There is a sense of freedom that comes along with the privilege of driving. We start when we’re teenagers and don’t really give it another thought. Then, one day, your 78-year-old father is cited for an accident that puts him and the driver of the other car in the hospital. You start to wonder if it is time for him to hand over the car keys.
According to The Center for Disease Control (CDC), nearly 7,500 senior adults aged 65 and older were killed in traffic crashes in 2020. This means that 20 senior adults were killed each day.
Signs that your father shouldn’t be driving anymore
You should definitely talk with your father if you observe any of these behaviors when he drives:
- Straddling or wandering across lanes.
- Making sudden lane changes that cut off other drivers.
- Missing stop signs and traffic signals.
- Confusion while driving.
- Braking, stopping or accelerating abruptly without reason.

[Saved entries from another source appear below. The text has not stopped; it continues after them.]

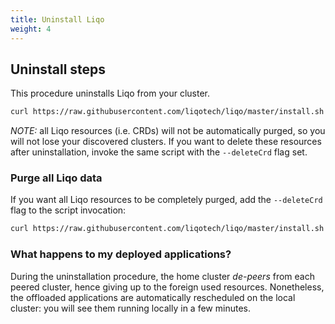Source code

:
 ```yaml
---
title: Uninstall Liqo
weight: 4
---
```


## Uninstall steps

This procedure uninstalls Liqo from your cluster.

```bash
curl https://raw.githubusercontent.com/liqotech/liqo/master/install.sh | bash -s -- --uninstall
```

_NOTE:_ all Liqo resources (i.e. CRDs) will not be automatically purged, so you will not lose your discovered clusters. If you want to delete these resources after uninstallation, invoke the same script with the `--deleteCrd` flag set.

### Purge all Liqo data

If you want all Liqo resources to be completely purged, add the `--deleteCrd` flag to the script invocation:

```bash
curl https://raw.githubusercontent.com/liqotech/liqo/master/install.sh | bash -s -- --uninstall --deleteCrd
```

### What happens to my deployed applications?

During the uninstallation procedure, the home cluster *de-peers* from each peered cluster, hence giving up to the foreign used resources. Nonetheless, the offloaded applications are automatically rescheduled on the local cluster: you will see them running locally in a few minutes.
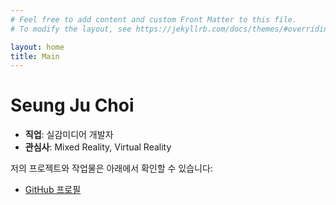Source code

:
 ```yaml
---
# Feel free to add content and custom Front Matter to this file.
# To modify the layout, see https://jekyllrb.com/docs/themes/#overriding-theme-defaults

layout: home
title: Main
---
```


# Seung Ju Choi

- **직업**: 실감미디어 개발자
- **관심사**: Mixed Reality, Virtual Reality

저의 프로젝트와 작업물은 아래에서 확인할 수 있습니다:

- [GitHub 프로필](https://github.com/FlightFly98)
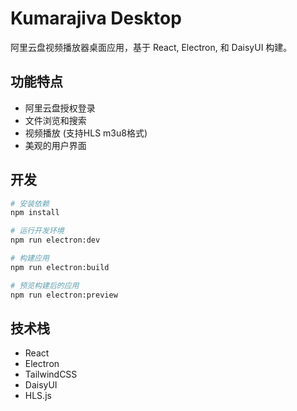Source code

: # Kumarajiva Desktop

阿里云盘视频播放器桌面应用，基于 React, Electron, 和 DaisyUI 构建。

## 功能特点

- 阿里云盘授权登录
- 文件浏览和搜索
- 视频播放 (支持HLS m3u8格式)
- 美观的用户界面

## 开发

```bash
# 安装依赖
npm install

# 运行开发环境
npm run electron:dev

# 构建应用
npm run electron:build

# 预览构建后的应用
npm run electron:preview
```

## 技术栈

- React
- Electron
- TailwindCSS
- DaisyUI
- HLS.js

- Accelerating when they mean to brake.
- Difficulty seeing pedestrians, objects or other vehicles that are in plain sight.
- Driving much slower than the speed limit.
- Getting lost in familiar places.
- Driving the wrong way against traffic.
- Failing to signal or turning left when signaling a right turn.
- Increased incidences of close calls.
- Receipt of two or more traffic citations or warnings in the past two years.
- New dents and scrapes on their car or surrounding objects, such as fences or mailboxes.
As we age, our reflexes and reaction times slow down. This can be caused by illness, medication, or the natural process of aging and can make driving dangerous for seniors and for those with whom they share the road.
What if I’m injured by a senior driver?
If you have been injured by an elderly driver, you are entitled to compensation for your medical bills and damages.